「好きを仕事に」する前に「やりたくない仕事」に直面したら人はどうすべきか?
「誰しもやりたい仕事に就けるわけではない」「仕事だからやりたくない仕事でもがんばれ」……とはよく言われることで、やりたいことを仕事にすることを諦めている人も少なくありません。しかし、もしやりたいことを仕事にすることができる、仕事がやりたいことになる確度が高まる方法があれば、その方法を試してみたいと思わないでしょうか。
今回は、やりたいことを仕事にしてきた人で、しかもやりたくない仕事にも直面したこともある、元映画プロデューサーの鈴木裕光氏に、本連載「分解スキル反復演習が人生を変える」でお馴染みの山口博氏が迫ります。
山口博氏(以下、山口):「鈴木さんは、大手生命保険会社総合職として企画業務に従事した後、20代でギャガ株式会社へ転職され、映画プロデューサーとして活躍されています。大胆なキャリアチェンジだと思いますが、きっかけは何だったのですか」
鈴木裕光氏(以下、鈴木):「大学4年の就職活動時、自分はマスコミ業界、特に当時はテレビ局しか眼中になく、とにかく映像を作る仕事をしたかったんです。数社、最終面接にまで辿りついたものの内定とれず。まったく橋にも棒にもだったら諦めもついたのですが、最終まで残れたのに……。それが悔しくて。
でもゼミの同期が次々と一流企業に内定していくなか、自分も夢と現実を分けて考えるしかなくなり『就職は生活を豊かにするため、お金を稼ぐための手段なんだ』と割り切りました。当時給与水準が高いと言われていた銀行、生損保に内定をもらって、結局そこに就職したわけです。自分の中では『割り切った』と思っていた『映像を作る仕事』への想い、実は根底に残っていたんですよね」
山口:「しかし、’90年代のことですね。まだまだ転職する人は少なく、特に大手企業では、ほとんどいなかった時代だと思うのですが、転身することへの葛藤はありませんでしたか」
鈴木:「はい、その時は少しテンションあがってたんでしょうね、葛藤はなかったです。当時の上司・同僚からは『もったいない!』『うちのような大手企業を辞めるなんてあり得ない!』という声も多かったですが、不思議と気にならず。

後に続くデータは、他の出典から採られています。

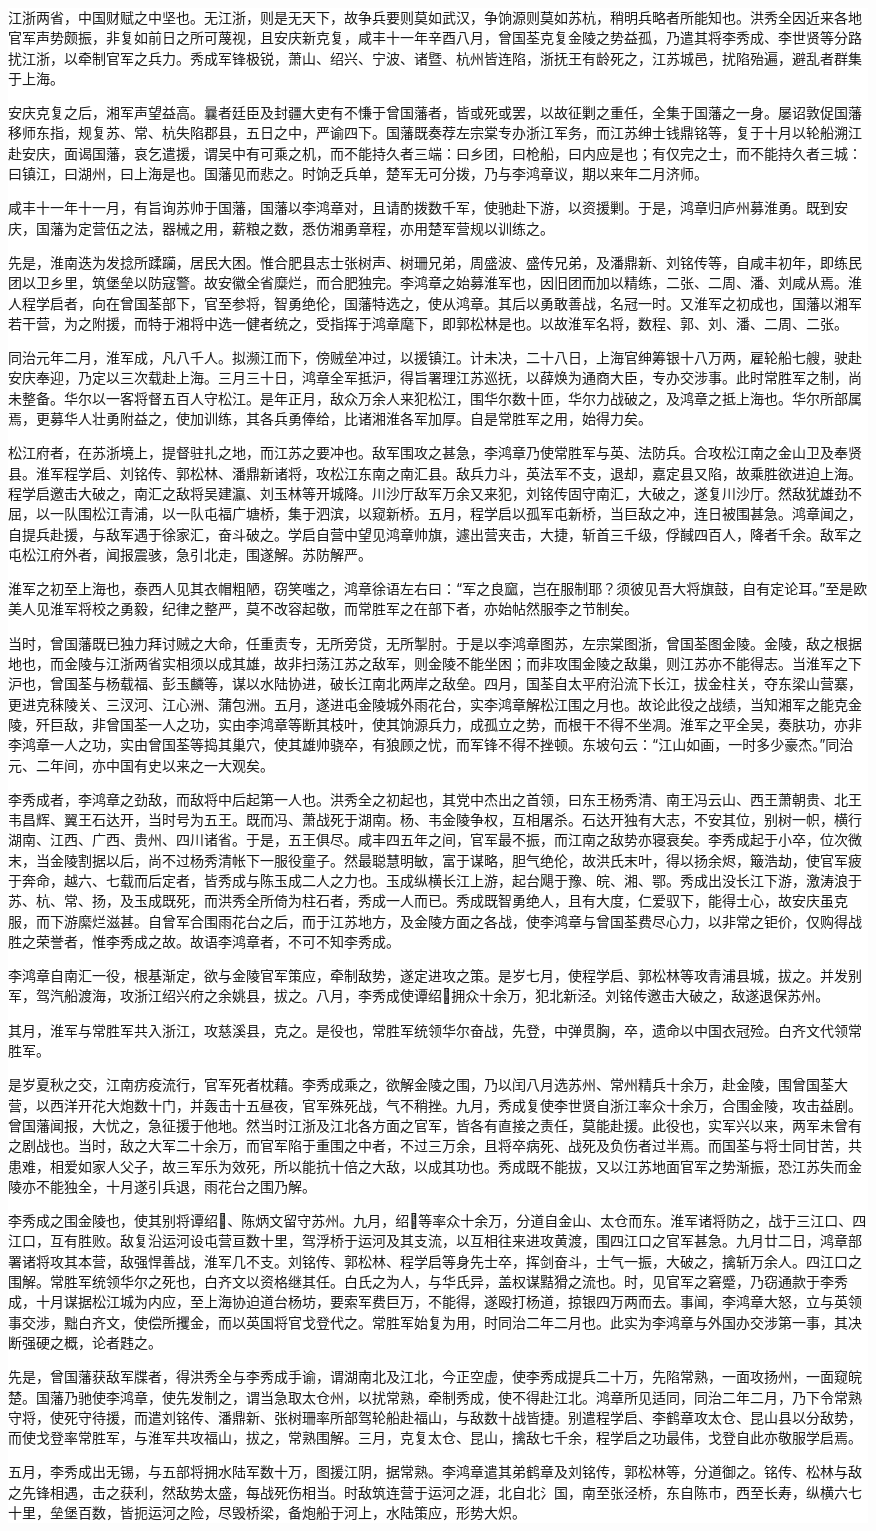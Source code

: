 江浙两省，中国财赋之中坚也。无江浙，则是无天下，故争兵要则莫如武汉，争饷源则莫如苏杭，稍明兵略者所能知也。洪秀全因近来各地官军声势颇振，非复如前日之所可蔑视，且安庆新克复，咸丰十一年辛酉八月，曾国荃克复金陵之势益孤，乃遣其将李秀成、李世贤等分路扰江浙，以牵制官军之兵力。秀成军锋极锐，萧山、绍兴、宁波、诸暨、杭州皆连陷，浙抚王有龄死之，江苏城邑，扰陷殆遍，避乱者群集于上海。  

安庆克复之后，湘军声望益高。曩者廷臣及封疆大吏有不慊于曾国藩者，皆或死或罢，以故征剿之重任，全集于国藩之一身。屡诏敦促国藩移师东指，规复苏、常、杭失陷郡县，五日之中，严谕四下。国藩既奏荐左宗棠专办浙江军务，而江苏绅士钱鼎铭等，复于十月以轮船溯江赴安庆，面谒国藩，哀乞遣援，谓吴中有可乘之机，而不能持久者三端：曰乡团，曰枪船，曰内应是也；有仅完之士，而不能持久者三城：曰镇江，曰湖州，曰上海是也。国藩见而悲之。时饷乏兵单，楚军无可分拨，乃与李鸿章议，期以来年二月济师。  

咸丰十一年十一月，有旨询苏帅于国藩，国藩以李鸿章对，且请酌拨数千军，使驰赴下游，以资援剿。于是，鸿章归庐州募淮勇。既到安庆，国藩为定营伍之法，器械之用，薪粮之数，悉仿湘勇章程，亦用楚军营规以训练之。  

先是，淮南迭为发捻所蹂躏，居民大困。惟合肥县志士张树声、树珊兄弟，周盛波、盛传兄弟，及潘鼎新、刘铭传等，自咸丰初年，即练民团以卫乡里，筑堡垒以防寇警。故安徽全省糜烂，而合肥独完。李鸿章之始募淮军也，因旧团而加以精练，二张、二周、潘、刘咸从焉。淮人程学启者，向在曾国荃部下，官至参将，智勇绝伦，国藩特选之，使从鸿章。其后以勇敢善战，名冠一时。又淮军之初成也，国藩以湘军若干营，为之附援，而特于湘将中选一健者统之，受指挥于鸿章麾下，即郭松林是也。以故淮军名将，数程、郭、刘、潘、二周、二张。  

同治元年二月，淮军成，凡八千人。拟濒江而下，傍贼垒冲过，以援镇江。计未决，二十八日，上海官绅筹银十八万两，雇轮船七艘，驶赴安庆奉迎，乃定以三次载赴上海。三月三十日，鸿章全军抵沪，得旨署理江苏巡抚，以薛焕为通商大臣，专办交涉事。此时常胜军之制，尚未整备。华尔以一客将督五百人守松江。是年正月，敌众万余人来犯松江，围华尔数十匝，华尔力战破之，及鸿章之抵上海也。华尔所部属焉，更募华人壮勇附益之，使加训练，其各兵勇俸给，比诸湘淮各军加厚。自是常胜军之用，始得力矣。  

松江府者，在苏浙境上，提督驻扎之地，而江苏之要冲也。敌军围攻之甚急，李鸿章乃使常胜军与英、法防兵。合攻松江南之金山卫及奉贤县。淮军程学启、刘铭传、郭松林、潘鼎新诸将，攻松江东南之南汇县。敌兵力斗，英法军不支，退却，嘉定县又陷，故乘胜欲进迫上海。程学启邀击大破之，南汇之敌将吴建瀛、刘玉林等开城降。川沙厅敌军万余又来犯，刘铭传固守南汇，大破之，遂复川沙厅。然敌犹雄劲不屈，以一队围松江青浦，以一队屯福广塘桥，集于泗滨，以窥新桥。五月，程学启以孤军屯新桥，当巨敌之冲，连日被围甚急。鸿章闻之，自提兵赴援，与敌军遇于徐家汇，奋斗破之。学启自营中望见鸿章帅旗，遽出营夹击，大捷，斩首三千级，俘馘四百人，降者千余。敌军之屯松江府外者，闻报震骇，急引北走，围遂解。苏防解严。  

淮军之初至上海也，泰西人见其衣帽粗陋，窃笑嗤之，鸿章徐语左右曰：“军之良窳，岂在服制耶？须彼见吾大将旗鼓，自有定论耳。”至是欧美人见淮军将校之勇毅，纪律之整严，莫不改容起敬，而常胜军之在部下者，亦始帖然服李之节制矣。  

当时，曾国藩既已独力拜讨贼之大命，任重责专，无所旁贷，无所掣肘。于是以李鸿章图苏，左宗棠图浙，曾国荃图金陵。金陵，敌之根据地也，而金陵与江浙两省实相须以成其雄，故非扫荡江苏之敌军，则金陵不能坐困；而非攻围金陵之敌巢，则江苏亦不能得志。当淮军之下沪也，曾国荃与杨载福、彭玉麟等，谋以水陆协进，破长江南北两岸之敌垒。四月，国荃自太平府沿流下长江，拔金柱关，夺东梁山营寨，更进克秣陵关、三汊河、江心洲、蒲包洲。五月，遂进屯金陵城外雨花台，实李鸿章解松江围之月也。故论此役之战绩，当知湘军之能克金陵，歼巨敌，非曾国荃一人之功，实由李鸿章等断其枝叶，使其饷源兵力，成孤立之势，而根干不得不坐凋。淮军之平全吴，奏肤功，亦非李鸿章一人之功，实由曾国荃等捣其巢穴，使其雄帅骁卒，有狼顾之忧，而军锋不得不挫顿。东坡句云：“江山如画，一时多少豪杰。”同治元、二年间，亦中国有史以来之一大观矣。  

李秀成者，李鸿章之劲敌，而敌将中后起第一人也。洪秀全之初起也，其党中杰出之首领，曰东王杨秀清、南王冯云山、西王萧朝贵、北王韦昌辉、翼王石达开，当时号为五王。既而冯、萧战死于湖南。杨、韦金陵争权，互相屠杀。石达开独有大志，不安其位，别树一帜，横行湖南、江西、广西、贵州、四川诸省。于是，五王俱尽。咸丰四五年之间，官军最不振，而江南之敌势亦寝衰矣。李秀成起于小卒，位次微末，当金陵割据以后，尚不过杨秀清帐下一服役童子。然最聪慧明敏，富于谋略，胆气绝伦，故洪氏末叶，得以扬余烬，簸浩劫，使官军疲于奔命，越六、七载而后定者，皆秀成与陈玉成二人之力也。玉成纵横长江上游，起台飓于豫、皖、湘、鄂。秀成出没长江下游，激涛浪于苏、杭、常、扬，及玉成既死，而洪秀全所倚为柱石者，秀成一人而已。秀成既智勇绝人，且有大度，仁爱驭下，能得士心，故安庆虽克服，而下游縻烂滋甚。自曾军合围雨花台之后，而于江苏地方，及金陵方面之各战，使李鸿章与曾国荃费尽心力，以非常之钜价，仅购得战胜之荣誉者，惟李秀成之故。故语李鸿章者，不可不知李秀成。  

李鸿章自南汇一役，根基渐定，欲与金陵官军策应，牵制敌势，遂定进攻之策。是岁七月，使程学启、郭松林等攻青浦县城，拔之。并发别军，驾汽船渡海，攻浙江绍兴府之余姚县，拔之。八月，李秀成使谭绍拥众十余万，犯北新泾。刘铭传邀击大破之，敌遂退保苏州。  

其月，淮军与常胜军共入浙江，攻慈溪县，克之。是役也，常胜军统领华尔奋战，先登，中弹贯胸，卒，遗命以中国衣冠殓。白齐文代领常胜军。  

是岁夏秋之交，江南疠疫流行，官军死者枕藉。李秀成乘之，欲解金陵之围，乃以闰八月选苏州、常州精兵十余万，赴金陵，围曾国荃大营，以西洋开花大炮数十门，并轰击十五昼夜，官军殊死战，气不稍挫。九月，秀成复使李世贤自浙江率众十余万，合围金陵，攻击益剧。曾国藩闻报，大忧之，急征援于他地。然当时江浙及江北各方面之官军，皆各有直接之责任，莫能赴援。此役也，实军兴以来，两军未曾有之剧战也。当时，敌之大军二十余万，而官军陷于重围之中者，不过三万余，且将卒病死、战死及负伤者过半焉。而国荃与将士同甘苦，共患难，相爱如家人父子，故三军乐为效死，所以能抗十倍之大敌，以成其功也。秀成既不能拔，又以江苏地面官军之势渐振，恐江苏失而金陵亦不能独全，十月遂引兵退，雨花台之围乃解。  

李秀成之围金陵也，使其别将谭绍、陈炳文留守苏州。九月，绍等率众十余万，分道自金山、太仓而东。淮军诸将防之，战于三江口、四江口，互有胜败。敌复沿运河设屯营亘数十里，驾浮桥于运河及其支流，以互相往来进攻黄渡，围四江口之官军甚急。九月廿二日，鸿章部署诸将攻其本营，敌强悍善战，淮军几不支。刘铭传、郭松林、程学启等身先士卒，挥剑奋斗，士气一振，大破之，擒斩万余人。四江口之围解。常胜军统领华尔之死也，白齐文以资格继其任。白氏之为人，与华氏异，盖权谋黠猾之流也。时，见官军之窘蹙，乃窃通款于李秀成，十月谋据松江城为内应，至上海协迫道台杨坊，要索军费巨万，不能得，遂殴打杨道，掠银四万两而去。事闻，李鸿章大怒，立与英领事交涉，黜白齐文，使偿所攫金，而以英国将官戈登代之。常胜军始复为用，时同治二年二月也。此实为李鸿章与外国办交涉第一事，其决断强硬之概，论者韪之。  

先是，曾国藩获敌军牒者，得洪秀全与李秀成手谕，谓湖南北及江北，今正空虚，使李秀成提兵二十万，先陷常熟，一面攻扬州，一面窥皖楚。国藩乃驰使李鸿章，使先发制之，谓当急取太仓州，以扰常熟，牵制秀成，使不得赴江北。鸿章所见适同，同治二年二月，乃下令常熟守将，使死守待援，而遣刘铭传、潘鼎新、张树珊率所部驾轮船赴福山，与敌数十战皆捷。别遣程学启、李鹤章攻太仓、昆山县以分敌势，而使戈登率常胜军，与淮军共攻福山，拔之，常熟围解。三月，克复太仓、昆山，擒敌七千余，程学启之功最伟，戈登自此亦敬服学启焉。  

五月，李秀成出无锡，与五部将拥水陆军数十万，图援江阴，据常熟。李鸿章遣其弟鹤章及刘铭传，郭松林等，分道御之。铭传、松林与敌之先锋相遇，击之获利，然敌势太盛，每战死伤相当。时敌筑连营于运河之涯，北自北氵国，南至张泾桥，东自陈市，西至长寿，纵横六七十里，垒堡百数，皆扼运河之险，尽毁桥梁，备炮船于河上，水陆策应，形势大炽。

でも実は転職してから『あれ?』と思ったことは何度もありました。というのも、転職した会社は当時ベンチャー企業の映画配給会社であり、転職前の大手生保と比べ、給与面はもちろん福利厚生など待遇面では前職の半分レベルに落ちてしまい、やりたい仕事ばかりに目が行き、待遇面など深く考えず飛び込んでしまった自分に対して、『あれ?』と思ったわけです(笑)。やっぱり大手企業は恵まれていたんだなぁ~と改めて実感したというのはありました」
山口:「周りからどう見られるかという自分の外側の価値基準ではなく、自分自身の内なる声に従って行動した結果なのですね。いつ頃から、自身の内面の価値基準に従って行動できるようになったのですか。もともとですか」
鈴木:「生保入社後は、青森支社・本社を経験したのですが、楽しく仕事ができていました。いまでもハッキリ覚えているのは社会人2年目の青森支社時代、自宅に持ち帰った仕事をテレビを見ながらしていたのですが、見ていた番組のエンディングクレジットに友人の名前が! 彼は就活時代に知り合った友人で良きライバルでした。それを目の当たりにしたのが、自身の内なる声に気づいた最初のきっかけだと思います。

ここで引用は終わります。